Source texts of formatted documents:
++++

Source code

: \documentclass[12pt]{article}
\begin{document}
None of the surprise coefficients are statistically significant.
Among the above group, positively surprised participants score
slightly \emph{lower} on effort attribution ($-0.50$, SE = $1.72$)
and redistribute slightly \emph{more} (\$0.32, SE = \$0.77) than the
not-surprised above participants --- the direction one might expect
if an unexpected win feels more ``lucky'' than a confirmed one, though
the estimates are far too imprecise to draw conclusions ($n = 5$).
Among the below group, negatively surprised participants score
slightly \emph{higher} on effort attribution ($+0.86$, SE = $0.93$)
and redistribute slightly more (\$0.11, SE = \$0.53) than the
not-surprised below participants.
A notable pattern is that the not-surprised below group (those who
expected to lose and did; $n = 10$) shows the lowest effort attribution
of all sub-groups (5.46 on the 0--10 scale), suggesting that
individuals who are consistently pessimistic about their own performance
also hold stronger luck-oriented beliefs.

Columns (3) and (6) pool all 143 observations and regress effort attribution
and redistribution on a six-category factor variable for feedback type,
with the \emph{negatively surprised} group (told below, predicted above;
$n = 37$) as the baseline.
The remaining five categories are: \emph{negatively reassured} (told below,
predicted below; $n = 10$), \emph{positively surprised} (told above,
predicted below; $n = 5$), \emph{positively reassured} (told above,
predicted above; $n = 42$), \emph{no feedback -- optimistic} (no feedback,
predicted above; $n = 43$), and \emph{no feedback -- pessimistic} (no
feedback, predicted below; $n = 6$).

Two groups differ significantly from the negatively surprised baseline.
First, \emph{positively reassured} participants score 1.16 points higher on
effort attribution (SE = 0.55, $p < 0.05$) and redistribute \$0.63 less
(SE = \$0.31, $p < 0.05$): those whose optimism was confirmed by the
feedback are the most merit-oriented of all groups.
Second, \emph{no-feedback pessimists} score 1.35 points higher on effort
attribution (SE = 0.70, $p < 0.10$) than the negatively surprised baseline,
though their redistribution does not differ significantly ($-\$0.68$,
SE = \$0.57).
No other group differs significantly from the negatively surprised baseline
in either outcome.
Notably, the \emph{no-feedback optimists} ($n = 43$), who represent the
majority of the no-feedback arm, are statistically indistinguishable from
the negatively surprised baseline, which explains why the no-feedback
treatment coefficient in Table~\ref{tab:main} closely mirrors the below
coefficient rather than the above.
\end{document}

++++

Your goal: Give back, exactly as written, the stretch from the line with "of all sub-groups" through the line with "Columns (3) and", and no other lines from the records above.

Exercise output:
of all sub-groups (5.46 on the 0--10 scale), suggesting that
individuals who are consistently pessimistic about their own performance
also hold stronger luck-oriented beliefs.

Columns (3) and (6) pool all 143 observations and regress effort attribution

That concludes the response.